I have had clients that do not fully disclose their expenditure, as they are reluctant or ashamed to share information about their wardrobe full of designer clothes or their debt.
With independent, restricted, guided, execution-only, single tied and non-regulated advisers to choose from, it is no wonder consumers find it difficult to understand.
Some big brands make this even more complicated as, in providing only guidance, they are not able to answer the question: where do I go to buy a product and which one do I choose? Research shows time and again the public are confused about the status of advisers and companies. Hardly surprising when you consider the Money Advice Service and The Pensions Advisory Service both only offer guidance, despite “advice” being in their branding. And when it comes to charges, advisers are able to state in their initial disclosures they will “charge between 1 per cent and 5 per cent” of the investment.

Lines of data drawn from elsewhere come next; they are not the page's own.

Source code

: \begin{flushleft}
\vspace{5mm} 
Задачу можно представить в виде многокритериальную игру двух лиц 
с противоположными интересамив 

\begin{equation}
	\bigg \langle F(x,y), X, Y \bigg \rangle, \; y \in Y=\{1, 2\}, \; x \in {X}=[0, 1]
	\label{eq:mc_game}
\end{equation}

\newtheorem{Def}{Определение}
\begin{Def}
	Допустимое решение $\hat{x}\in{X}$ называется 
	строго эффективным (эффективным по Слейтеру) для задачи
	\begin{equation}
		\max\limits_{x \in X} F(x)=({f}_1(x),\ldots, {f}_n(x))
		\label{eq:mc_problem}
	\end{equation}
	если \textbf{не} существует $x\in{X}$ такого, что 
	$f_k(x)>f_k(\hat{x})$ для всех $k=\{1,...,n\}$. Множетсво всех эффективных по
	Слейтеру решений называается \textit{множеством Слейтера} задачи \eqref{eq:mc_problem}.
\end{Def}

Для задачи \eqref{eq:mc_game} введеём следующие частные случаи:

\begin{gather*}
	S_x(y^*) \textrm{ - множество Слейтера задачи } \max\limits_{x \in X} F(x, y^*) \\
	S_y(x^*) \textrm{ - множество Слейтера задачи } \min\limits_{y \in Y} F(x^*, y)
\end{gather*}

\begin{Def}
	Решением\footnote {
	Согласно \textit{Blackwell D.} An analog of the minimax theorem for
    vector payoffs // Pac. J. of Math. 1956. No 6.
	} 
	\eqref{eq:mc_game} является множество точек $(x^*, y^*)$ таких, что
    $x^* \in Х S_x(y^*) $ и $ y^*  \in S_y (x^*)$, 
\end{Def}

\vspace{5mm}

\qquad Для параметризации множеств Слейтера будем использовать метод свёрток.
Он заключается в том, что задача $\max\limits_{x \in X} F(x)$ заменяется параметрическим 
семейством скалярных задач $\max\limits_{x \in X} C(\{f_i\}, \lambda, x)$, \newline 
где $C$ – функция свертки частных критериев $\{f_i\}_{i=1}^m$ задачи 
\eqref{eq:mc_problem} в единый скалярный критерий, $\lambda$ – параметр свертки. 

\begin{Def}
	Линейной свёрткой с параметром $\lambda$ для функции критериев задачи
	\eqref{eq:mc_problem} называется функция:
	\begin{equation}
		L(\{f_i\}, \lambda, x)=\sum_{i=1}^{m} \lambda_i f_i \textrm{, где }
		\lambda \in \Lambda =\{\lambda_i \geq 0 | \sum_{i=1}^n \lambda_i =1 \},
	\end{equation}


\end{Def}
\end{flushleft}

Now, I understand advisers need to wait for valuations and transfer values from providers that can take many weeks to obtain, and this information is necessary to calculate the assets under management.
But charges disclosure needs to be tightened up and advisers must state things more clearly. For example: “For a £100,000 investment the adviser charge is 1 per cent, which is £1,000. For higher investment amounts, the adviser charge is a lower percentage based on the amount invested (for example XX). This charge information will be provided exactly when we have all your investment information.”
We expected the Mifid II and Priips regulations to dictate what was to be disclosed on financial products. But like the many thousands of jobs predicted to move to the larger European cities so global companies can maintain a European base, will the European regulation not be wholly imposed in the UK now Article 50 has been enacted? We will have to wait and see.
What we do know is there are millions of pounds being transferred from defined benefit to defined contribution pension schemes, which needs to be managed and advised upon. This is a major reason to establish clarity in status and product disclosure. After all, this DB transfer amount is estimated to be in the region of £10bn a year. We owe every client we have clearer disclosure and better understanding.